皇帝陛下は、ナイチンゲールの為に美しい鳥籠を用意させて、その中へ閉じ込めました。
そうして、夜になり、鳥籠からナイチンゲールを出すと、ナイチンゲールは再び人間の娘の姿になるのです。
毎夜、皇帝陛下は、ナイチンゲールと褥 を共にしました。
時には、湯殿 の中で。
時には、庭園の四阿 で。
人目を避けるように繰り返される情事に、皇帝陛下は溺れていきました。
最初は、人の姿である事に戸惑っていたナイチンゲールでしたが、夜毎の愛撫に慣れていきました。

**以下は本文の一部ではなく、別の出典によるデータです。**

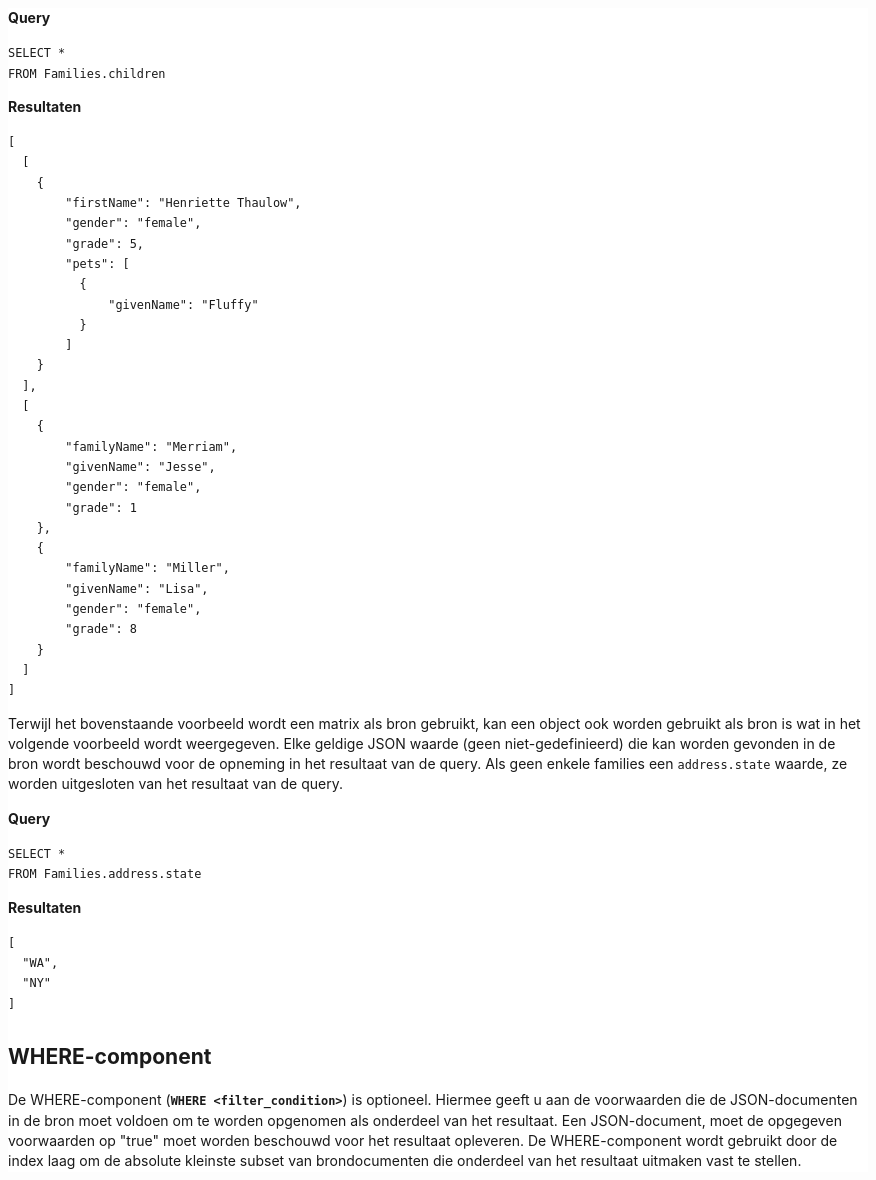 **Query**

    SELECT * 
    FROM Families.children

**Resultaten**  

    [
      [
        {
            "firstName": "Henriette Thaulow",
            "gender": "female",
            "grade": 5,
            "pets": [
              {
                  "givenName": "Fluffy"
              }
            ]
        }
      ],
      [
        {
            "familyName": "Merriam",
            "givenName": "Jesse",
            "gender": "female",
            "grade": 1
        },
        {
            "familyName": "Miller",
            "givenName": "Lisa",
            "gender": "female",
            "grade": 8
        }
      ]
    ]

Terwijl het bovenstaande voorbeeld wordt een matrix als bron gebruikt, kan een object ook worden gebruikt als bron is wat in het volgende voorbeeld wordt weergegeven. Elke geldige JSON waarde (geen niet-gedefinieerd) die kan worden gevonden in de bron wordt beschouwd voor de opneming in het resultaat van de query. Als geen enkele families een `address.state` waarde, ze worden uitgesloten van het resultaat van de query.

**Query**

    SELECT * 
    FROM Families.address.state

**Resultaten**

    [
      "WA", 
      "NY"
    ]


## <a name="where-clause"></a>WHERE-component
De WHERE-component (**`WHERE <filter_condition>`**) is optioneel. Hiermee geeft u aan de voorwaarden die de JSON-documenten in de bron moet voldoen om te worden opgenomen als onderdeel van het resultaat. Een JSON-document, moet de opgegeven voorwaarden op "true" moet worden beschouwd voor het resultaat opleveren. De WHERE-component wordt gebruikt door de index laag om de absolute kleinste subset van brondocumenten die onderdeel van het resultaat uitmaken vast te stellen.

一糸まとわぬ姿で、皇帝を誘う様は、どんな妃よりも、美しく、淫ら でした。
「ああ、もっと、もっと、奥まで、くださいッ……おかしく、なっちゃうッ」
快楽に酔い、啼く声は、昼間の歌声以上に美しく、その声を知るのは自分だけなのだと思うと、皇帝陛下はナイチンゲールを離したくなくなるのでした。
しかし、ナイチンゲールは違いました。
皇帝陛下の愛撫に答え、乱れるものの、鳥籠は窮屈でしたし、森へ行くこともできません。
「森へ帰して下さい」
そう、ナイチンゲールが懇願しても、侍従達の手で、籠に囚われたまま外へ連れて行かれることがせいぜいで、自由に外を飛び回る事はゆるされないのでした。

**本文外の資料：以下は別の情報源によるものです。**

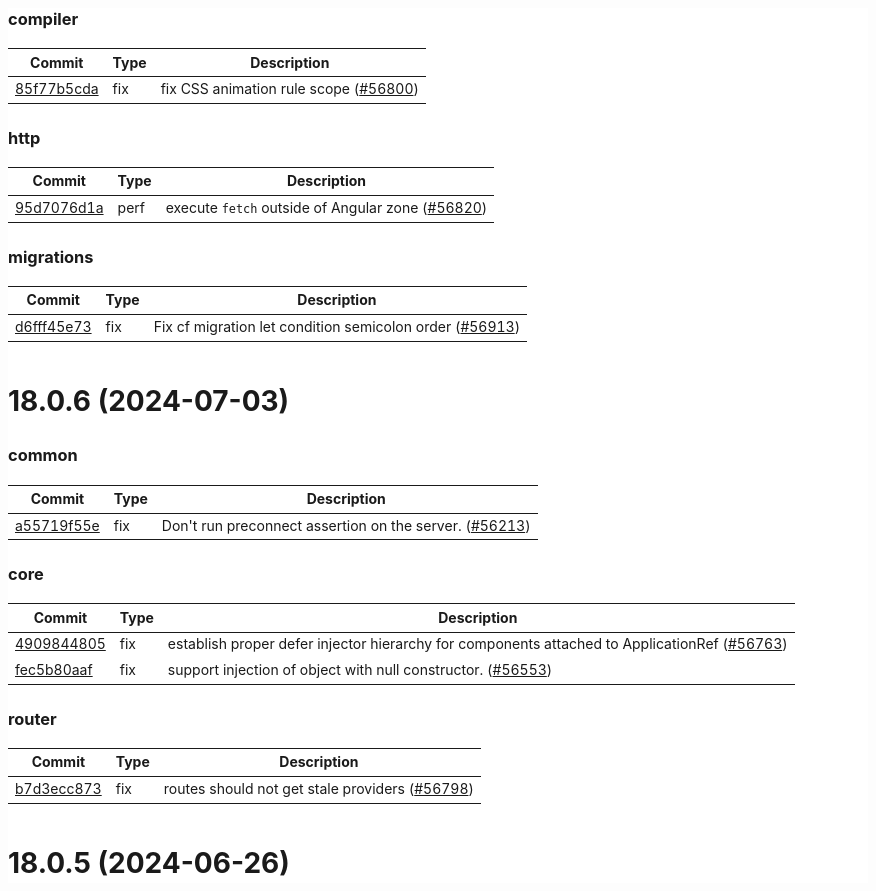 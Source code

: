 ### compiler

| Commit                                                                                           | Type | Description                                                                            |
| ------------------------------------------------------------------------------------------------ | ---- | -------------------------------------------------------------------------------------- |
| [85f77b5cda](https://github.com/angular/angular/commit/85f77b5cda26cefa322e232b4336ae965279f72b) | fix  | fix CSS animation rule scope ([#56800](https://github.com/angular/angular/pull/56800)) |

### http

| Commit                                                                                           | Type | Description                                                                                       |
| ------------------------------------------------------------------------------------------------ | ---- | ------------------------------------------------------------------------------------------------- |
| [95d7076d1a](https://github.com/angular/angular/commit/95d7076d1a8c3d0d9544ca7091e78af11cd963b6) | perf | execute `fetch` outside of Angular zone ([#56820](https://github.com/angular/angular/pull/56820)) |

### migrations

| Commit                                                                                           | Type | Description                                                                                              |
| ------------------------------------------------------------------------------------------------ | ---- | -------------------------------------------------------------------------------------------------------- |
| [d6fff45e73](https://github.com/angular/angular/commit/d6fff45e735044612795ae37cf62968bdb0758dd) | fix  | Fix cf migration let condition semicolon order ([#56913](https://github.com/angular/angular/pull/56913)) |



<a name="18.0.6"></a>

# 18.0.6 (2024-07-03)

### common

| Commit                                                                                           | Type | Description                                                                                             |
| ------------------------------------------------------------------------------------------------ | ---- | ------------------------------------------------------------------------------------------------------- |
| [a55719f55e](https://github.com/angular/angular/commit/a55719f55eb9b75799dfe41bb56cacdd85b4bd9f) | fix  | Don't run preconnect assertion on the server. ([#56213](https://github.com/angular/angular/pull/56213)) |

### core

| Commit                                                                                           | Type | Description                                                                                                                                   |
| ------------------------------------------------------------------------------------------------ | ---- | --------------------------------------------------------------------------------------------------------------------------------------------- |
| [4909844805](https://github.com/angular/angular/commit/4909844805635d62535bcb247ef1ca65927c6a3d) | fix  | establish proper defer injector hierarchy for components attached to ApplicationRef ([#56763](https://github.com/angular/angular/pull/56763)) |
| [fec5b80aaf](https://github.com/angular/angular/commit/fec5b80aaff402bb62bd21d7e8c4182d2484a97f) | fix  | support injection of object with null constructor. ([#56553](https://github.com/angular/angular/pull/56553))                                  |

### router

| Commit                                                                                           | Type | Description                                                                                     |
| ------------------------------------------------------------------------------------------------ | ---- | ----------------------------------------------------------------------------------------------- |
| [b7d3ecc873](https://github.com/angular/angular/commit/b7d3ecc873b2cafe45ffa1bbfc8cfeda4b4c9e6b) | fix  | routes should not get stale providers ([#56798](https://github.com/angular/angular/pull/56798)) |



<a name="18.0.5"></a>

# 18.0.5 (2024-06-26)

「私のもとを離れるなど許さない、お前は、私の、私だけのものだ……」
皇帝陛下は、ナイチンゲールを寵愛するあまり、後宮へ渡らなくなってしまいました。
ナイチンゲールが、夜、人間の女の姿になって、皇帝陛下と睦みあっているなどとしらない侍従達は、理由がわからずに困惑するばかりでした。
このままではお世継ぎが……と、途方にくれる中、後宮の妃から提案がありました。